SNC-Lavalin prend le risque de se passer d'intermédiaire

Publié le 02/02/2013 à 00:00

SNC-Lavalin prend le risque de se passer d'intermédiaire

Publié le 02/02/2013 à 00:00

SNC-Lavalin veut désormais brasser directement des affaires avec ses clients étrangers plutôt que de passer par des intermédiaires locaux. Objectif : mieux contrôler son offre de services en génie-conseil et réduire les risques d'être de nouveau soupçonnée ou accusée de corruption, disent les analystes. Mais la stratégie est risquée.

Dans un entretien avec Les Affaires, Christian Jacqui, vice-président et directeur du nouveau groupe Opérations monde, explique que cette approche vise à développer une relation client - une tendance mondiale - avec les donneurs d'ordres. «Nous voulons écouter ce que veulent nos clients, qu'ils soient publics ou privés. Nous n'aurons pas besoin d'agents extérieurs, seulement de notre organisation qui sera mature et bien formée.» Cette stratégie permettra aussi de mieux encadrer l'application du nouveau code d'éthique. En Libye, c'est SNC-Lavalin qui a versé près de 160 millions de dollars à l'ancien régime Khadafi, selon un rapport de la GRC. Cette somme aurait servi à obtenir des contrats.

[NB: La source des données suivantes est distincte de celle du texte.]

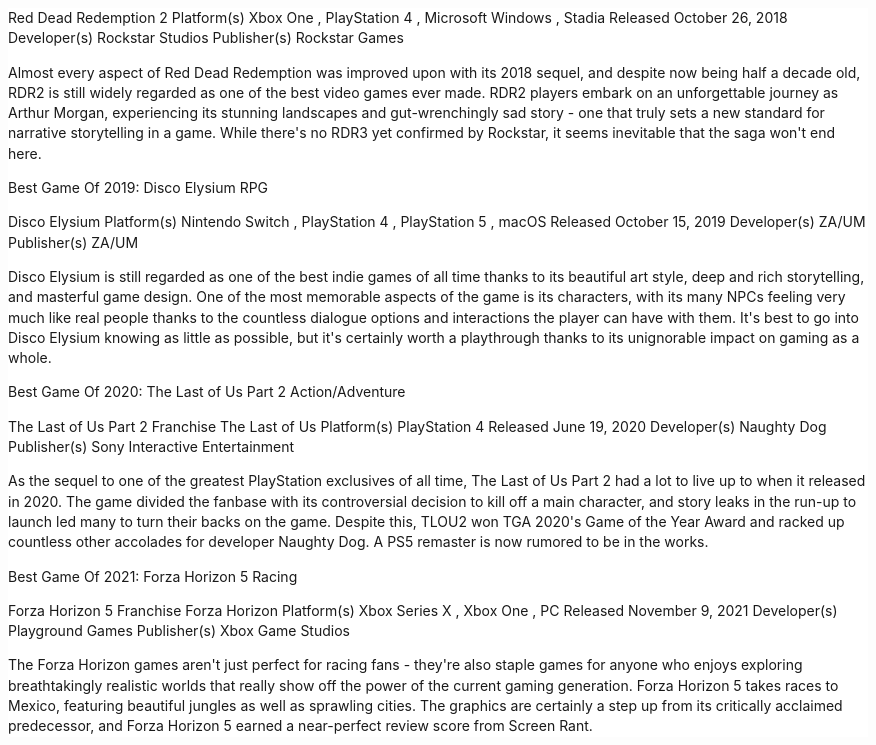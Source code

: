
   Red Dead Redemption 2      Platform(s)    Xbox One , PlayStation 4 , Microsoft Windows , Stadia     Released    October 26, 2018     Developer(s)    Rockstar Studios     Publisher(s)    Rockstar Games      

Almost every aspect of Red Dead Redemption was improved upon with its 2018 sequel, and despite now being half a decade old, RDR2 is still widely regarded as one of the best video games ever made. RDR2 players embark on an unforgettable journey as Arthur Morgan, experiencing its stunning landscapes and gut-wrenchingly sad story - one that truly sets a new standard for narrative storytelling in a game. While there&#39;s no RDR3 yet confirmed by Rockstar, it seems inevitable that the saga won&#39;t end here.



 Best Game Of 2019: Disco Elysium 
RPG
          




   Disco Elysium      Platform(s)    Nintendo Switch , PlayStation 4 , PlayStation 5 , macOS     Released    October 15, 2019     Developer(s)    ZA/UM     Publisher(s)    ZA/UM      

Disco Elysium is still regarded as one of the best indie games of all time thanks to its beautiful art style, deep and rich storytelling, and masterful game design. One of the most memorable aspects of the game is its characters, with its many NPCs feeling very much like real people thanks to the countless dialogue options and interactions the player can have with them. It&#39;s best to go into Disco Elysium knowing as little as possible, but it&#39;s certainly worth a playthrough thanks to its unignorable impact on gaming as a whole.



 Best Game Of 2020: The Last of Us Part 2 
Action/Adventure
          




   The Last of Us Part 2      Franchise    The Last of Us     Platform(s)    PlayStation 4     Released    June 19, 2020     Developer(s)    Naughty Dog     Publisher(s)    Sony Interactive Entertainment      

As the sequel to one of the greatest PlayStation exclusives of all time, The Last of Us Part 2 had a lot to live up to when it released in 2020. The game divided the fanbase with its controversial decision to kill off a main character, and story leaks in the run-up to launch led many to turn their backs on the game. Despite this, TLOU2 won TGA 2020&#39;s Game of the Year Award and racked up countless other accolades for developer Naughty Dog. A PS5 remaster is now rumored to be in the works.



 Best Game Of 2021: Forza Horizon 5 
Racing
          

   Forza Horizon 5      Franchise    Forza Horizon     Platform(s)    Xbox Series X , Xbox One , PC     Released    November 9, 2021     Developer(s)    Playground Games     Publisher(s)    Xbox Game Studios      




The Forza Horizon games aren&#39;t just perfect for racing fans - they&#39;re also staple games for anyone who enjoys exploring breathtakingly realistic worlds that really show off the power of the current gaming generation. Forza Horizon 5 takes races to Mexico, featuring beautiful jungles as well as sprawling cities. The graphics are certainly a step up from its critically acclaimed predecessor, and Forza Horizon 5 earned a near-perfect review score from Screen Rant.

Selon Christian Jacqui, cette approche directe permettra à la société d'offrir de meilleurs services et de se démarquer de la concurrence. Ella a été testée en Europe depuis le mois d'octobre, et elle aurait donné de bons résultats. «C'est pourquoi nous déployons ce projet-pilote dans le monde», dit Christian Jacqui, qui s'établira à Londres. Il n'anticipe pas non plus un ralentissement de la croissance des revenus de SNC-Lavalin.

Perte de contrats

Allain Jolly, spécialiste en management international à HEC Montréal, ne partage pas son optimisme. «Compte tenu des règles du jeu, de la concurrence féroce dans certains pays peu démocratiques, c'est certain que SNC-Lavalin va perdre des contrats !» Le recours aux intermédiaires locaux ouvre des portes aux multinationales à l'étranger, surtout dans les économies émergentes.

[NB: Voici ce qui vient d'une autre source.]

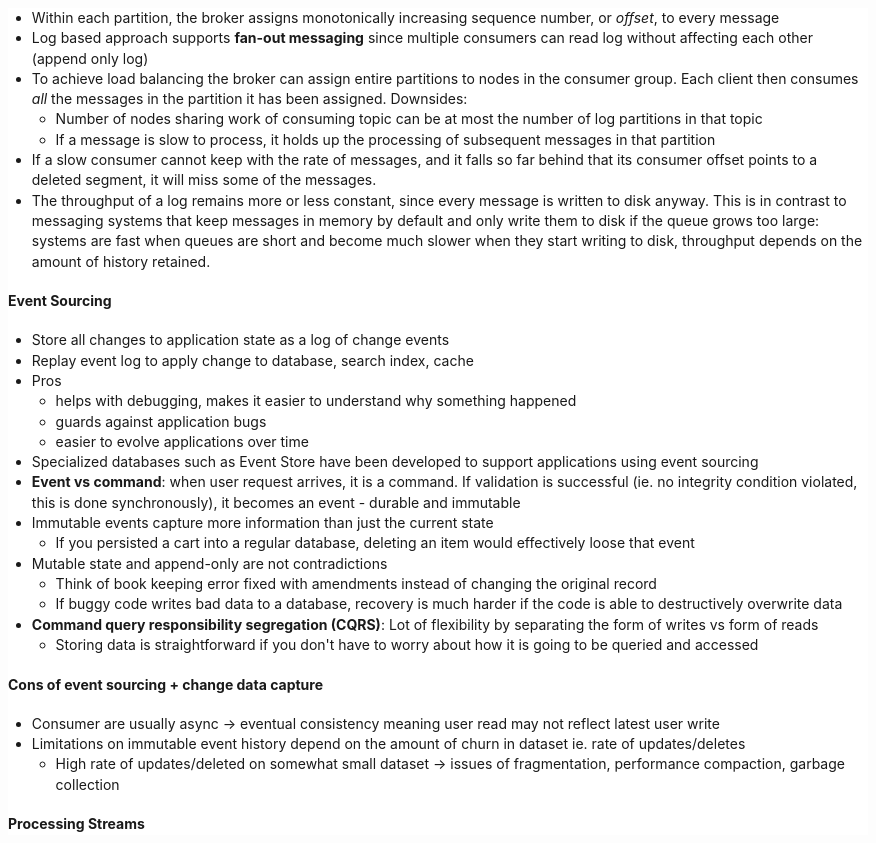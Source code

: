  - Within each partition, the broker assigns monotonically increasing sequence number, or _offset_, to every message
  - Log based approach supports **fan-out messaging** since multiple consumers can read log without affecting each other (append only log)
  - To achieve load balancing the broker can assign entire partitions to nodes in the consumer group. Each client then consumes _all_ the messages in the partition it has been assigned. Downsides:
    - Number of nodes sharing work of consuming topic can be at most the number of log partitions in that topic
    - If a message is slow to process, it holds up the processing of subsequent messages in that partition
  - If a slow consumer cannot keep with the rate of messages, and it falls so far behind that its consumer offset points to a deleted segment, it will miss some of the messages.
  - The throughput of a log remains more or less constant, since every message is written to disk anyway. This is in contrast to messaging systems that keep messages in memory by default and only write them to disk if the queue grows too large: systems are fast when queues are short and become much slower when they start writing to disk, throughput depends on the amount of history retained.

#### Event Sourcing

- Store all changes to application state as a log of change events
- Replay event log to apply change to database, search index, cache
- Pros
  - helps with debugging, makes it easier to understand why something happened
  - guards against application bugs
  - easier to evolve applications over time
- Specialized databases such as Event Store have been developed to support applications using event sourcing
- **Event vs command**: when user request arrives, it is a command. If validation is successful (ie. no integrity condition violated, this is done synchronously), it becomes an event - durable and immutable
- Immutable events capture more information than just the current state
  - If you persisted a cart into a regular database, deleting an item would effectively loose that event
- Mutable state and append-only are not contradictions
  - Think of book keeping error fixed with amendments instead of changing the original record
  - If buggy code writes bad data to a database, recovery is much harder if the code is able to destructively overwrite data
- **Command query responsibility segregation (CQRS)**: Lot of flexibility by separating the form of writes vs form of reads
  - Storing data is straightforward if you don't have to worry about how it is going to be queried and accessed

#### Cons of event sourcing + change data capture

- Consumer are usually async → eventual consistency meaning user read may not reflect latest user write
- Limitations on immutable event history depend on the amount of churn in dataset ie. rate of updates/deletes
  - High rate of updates/deleted on somewhat small dataset → issues of fragmentation, performance compaction, garbage collection

#### Processing Streams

Soumaya Ben Letaifa, spécialiste en gestion à l'ESG UQAM, croit aussi que la nouvelle stratégie aura un impact à court terme. «SNC-Lavalin n'aura pas le rendement de l'investissement qu'elle aurait eu avec des intermédiaires locaux.» Toutefois, à long terme, cette stratégie est gagnante, car les employés locaux de l'entreprise développeront une expertise et une collaboration plus durable, «relationnelle et non pas transactionnelle», avec les clients de l'entreprise.

Yan Cimon, spécialiste en stratégie d'affaires à l'Université Laval, pense aussi que la firme d'ingénierie peut perdre certains contrats, mais reste optimiste à long terme. «Le fait d'être une entreprise éthique ayant une sensibilité locale est porteur. Quel bel avantage concurrentiel si SNC y parvient !»

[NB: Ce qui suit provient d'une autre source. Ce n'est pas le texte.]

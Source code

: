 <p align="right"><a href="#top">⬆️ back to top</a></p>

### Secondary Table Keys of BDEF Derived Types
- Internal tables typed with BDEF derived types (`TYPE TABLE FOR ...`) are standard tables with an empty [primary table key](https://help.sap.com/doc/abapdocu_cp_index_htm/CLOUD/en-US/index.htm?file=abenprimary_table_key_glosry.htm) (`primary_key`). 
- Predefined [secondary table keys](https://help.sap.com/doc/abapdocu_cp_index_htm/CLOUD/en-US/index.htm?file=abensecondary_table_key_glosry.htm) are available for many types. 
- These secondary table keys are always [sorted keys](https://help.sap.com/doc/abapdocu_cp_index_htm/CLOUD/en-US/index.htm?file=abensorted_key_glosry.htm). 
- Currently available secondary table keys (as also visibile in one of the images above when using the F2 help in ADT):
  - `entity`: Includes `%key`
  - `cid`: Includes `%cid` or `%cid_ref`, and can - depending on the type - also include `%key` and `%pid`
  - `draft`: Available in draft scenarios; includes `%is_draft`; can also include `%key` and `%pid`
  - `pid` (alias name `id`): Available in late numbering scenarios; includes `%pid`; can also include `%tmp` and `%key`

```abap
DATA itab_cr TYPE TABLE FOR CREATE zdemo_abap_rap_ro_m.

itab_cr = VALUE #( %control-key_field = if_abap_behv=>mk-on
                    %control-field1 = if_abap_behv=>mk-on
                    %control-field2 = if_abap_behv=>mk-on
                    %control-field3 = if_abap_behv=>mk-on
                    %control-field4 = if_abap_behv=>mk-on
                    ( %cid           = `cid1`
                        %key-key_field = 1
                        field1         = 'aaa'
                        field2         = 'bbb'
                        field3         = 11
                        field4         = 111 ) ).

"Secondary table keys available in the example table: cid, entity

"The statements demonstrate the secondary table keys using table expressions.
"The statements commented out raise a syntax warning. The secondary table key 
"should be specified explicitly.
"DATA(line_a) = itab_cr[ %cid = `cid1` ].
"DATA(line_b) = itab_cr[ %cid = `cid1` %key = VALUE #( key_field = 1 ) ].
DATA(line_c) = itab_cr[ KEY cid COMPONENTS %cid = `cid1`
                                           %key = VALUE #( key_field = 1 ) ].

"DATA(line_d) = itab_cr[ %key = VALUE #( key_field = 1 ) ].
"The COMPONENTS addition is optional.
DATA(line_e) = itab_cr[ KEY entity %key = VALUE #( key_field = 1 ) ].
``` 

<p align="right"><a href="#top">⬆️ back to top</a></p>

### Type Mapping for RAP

Le recours aux employés locaux de SNC-Lavalin s'accompagnera aussi d'une plus grande cohérence dans l'offre de l'entreprise. Ainsi, au lieu de laisser les 10 divisions développer leur secteur et leurs marchés géographiques respectifs, la firme veut que leur offre de service soit proposée systématiquement partout, insiste Christian Jacqui. «Il faut se comporter comme SNC-Lavalin dans tous les pays.»